=== Exercise instructions ===
Copy each line of the data below with the word "question".

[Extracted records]
....................
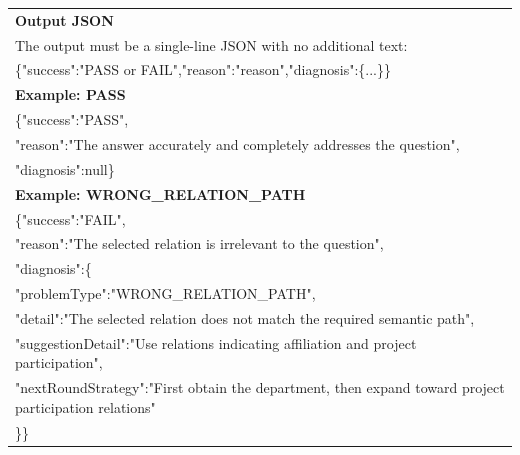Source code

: {\begin{longtable}{@{}p{}@{}}
\textbf{Output JSON}
\\

The output must be a single-line JSON with no additional text:
\\

{\ttfamily
\{"success":"PASS or FAIL","reason":"reason","diagnosis":\{...\}\}
}
\\



\textbf{Example: PASS}
\\

{\ttfamily
\{"success":"PASS",
}
\\

{\ttfamily
"reason":"The answer accurately and completely addresses the question",
}
\\

{\ttfamily
"diagnosis":null\}
}
\\



\textbf{Example: WRONG\_RELATION\_PATH}
\\

{\ttfamily
\{"success":"FAIL",
}
\\

{\ttfamily
"reason":"The selected relation is irrelevant to the question",
}
\\

{\ttfamily
"diagnosis":\{
}
\\

{\ttfamily
"problemType":"WRONG\_RELATION\_PATH",
}
\\

{\ttfamily
"detail":"The selected relation does not match the required semantic path",
}
\\

{\ttfamily
"suggestionDetail":"Use relations indicating affiliation and project participation",
}
\\

{\ttfamily
"nextRoundStrategy":"First obtain the department, then expand toward project participation relations"
}
\\

{\ttfamily
\}\}
}
\\




\end{longtable}}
....................
=== Answer for this exercise ===
"reason":"The answer accurately and completely addresses the question",
"reason":"The selected relation is irrelevant to the question",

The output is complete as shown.